TASK BRIEF:
After reading the data below, copy out every line that contains the word "package".
DATA SUPPLIED below:
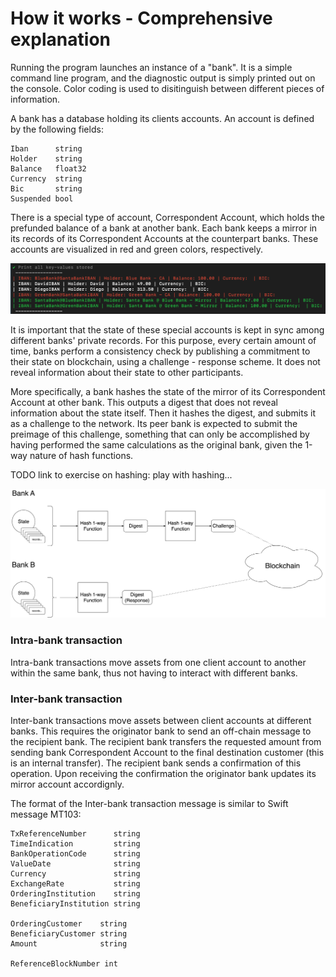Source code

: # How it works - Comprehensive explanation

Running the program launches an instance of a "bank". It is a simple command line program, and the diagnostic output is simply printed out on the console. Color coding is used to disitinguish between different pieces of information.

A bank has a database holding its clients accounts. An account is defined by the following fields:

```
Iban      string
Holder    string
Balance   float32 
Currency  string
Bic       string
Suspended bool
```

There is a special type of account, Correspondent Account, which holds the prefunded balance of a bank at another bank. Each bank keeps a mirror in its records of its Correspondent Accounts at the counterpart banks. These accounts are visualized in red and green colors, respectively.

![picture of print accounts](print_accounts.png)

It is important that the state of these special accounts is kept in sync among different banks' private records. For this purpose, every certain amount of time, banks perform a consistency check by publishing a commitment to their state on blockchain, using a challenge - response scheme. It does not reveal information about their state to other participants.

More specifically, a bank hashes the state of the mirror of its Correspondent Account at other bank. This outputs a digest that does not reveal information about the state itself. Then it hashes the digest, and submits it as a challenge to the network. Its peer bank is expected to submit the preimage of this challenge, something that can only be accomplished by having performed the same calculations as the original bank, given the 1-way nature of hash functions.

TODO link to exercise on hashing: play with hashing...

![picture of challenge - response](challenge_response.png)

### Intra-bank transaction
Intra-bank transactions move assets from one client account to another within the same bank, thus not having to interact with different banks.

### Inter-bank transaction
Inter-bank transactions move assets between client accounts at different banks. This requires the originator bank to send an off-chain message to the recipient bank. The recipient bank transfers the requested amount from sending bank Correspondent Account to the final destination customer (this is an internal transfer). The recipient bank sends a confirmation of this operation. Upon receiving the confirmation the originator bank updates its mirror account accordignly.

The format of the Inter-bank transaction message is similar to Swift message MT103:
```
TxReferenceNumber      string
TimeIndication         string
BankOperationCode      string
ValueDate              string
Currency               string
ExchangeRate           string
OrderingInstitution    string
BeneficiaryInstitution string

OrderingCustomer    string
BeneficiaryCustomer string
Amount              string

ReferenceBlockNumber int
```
End of DATA SUPPLIED.
DATA SUPPLIED below:
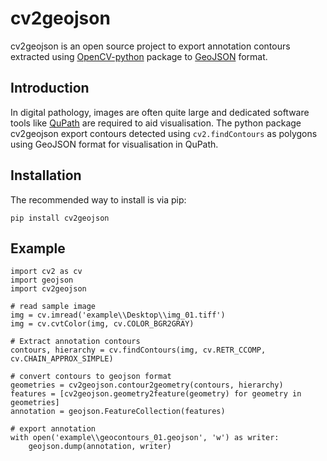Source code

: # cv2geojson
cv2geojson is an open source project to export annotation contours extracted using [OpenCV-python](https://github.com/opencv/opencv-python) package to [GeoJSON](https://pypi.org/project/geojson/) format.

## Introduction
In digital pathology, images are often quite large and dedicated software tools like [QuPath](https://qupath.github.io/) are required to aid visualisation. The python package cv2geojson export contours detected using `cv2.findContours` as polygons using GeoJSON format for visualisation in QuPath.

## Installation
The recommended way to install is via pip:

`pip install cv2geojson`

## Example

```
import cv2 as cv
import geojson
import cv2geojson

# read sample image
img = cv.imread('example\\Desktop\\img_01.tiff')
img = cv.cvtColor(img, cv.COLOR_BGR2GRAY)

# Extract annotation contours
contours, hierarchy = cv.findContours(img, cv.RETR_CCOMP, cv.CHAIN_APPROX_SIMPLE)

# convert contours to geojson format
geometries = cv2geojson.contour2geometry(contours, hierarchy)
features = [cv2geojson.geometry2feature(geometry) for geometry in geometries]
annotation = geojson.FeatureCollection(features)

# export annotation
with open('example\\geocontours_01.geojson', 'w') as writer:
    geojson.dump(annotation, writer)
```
End of DATA SUPPLIED.
REPLY:
cv2geojson is an open source project to export annotation contours extracted using [OpenCV-python](https://github.com/opencv/opencv-python) package to [GeoJSON](https://pypi.org/project/geojson/) format.
In digital pathology, images are often quite large and dedicated software tools like [QuPath](https://qupath.github.io/) are required to aid visualisation. The python package cv2geojson export contours detected using `cv2.findContours` as polygons using GeoJSON format for visualisation in QuPath.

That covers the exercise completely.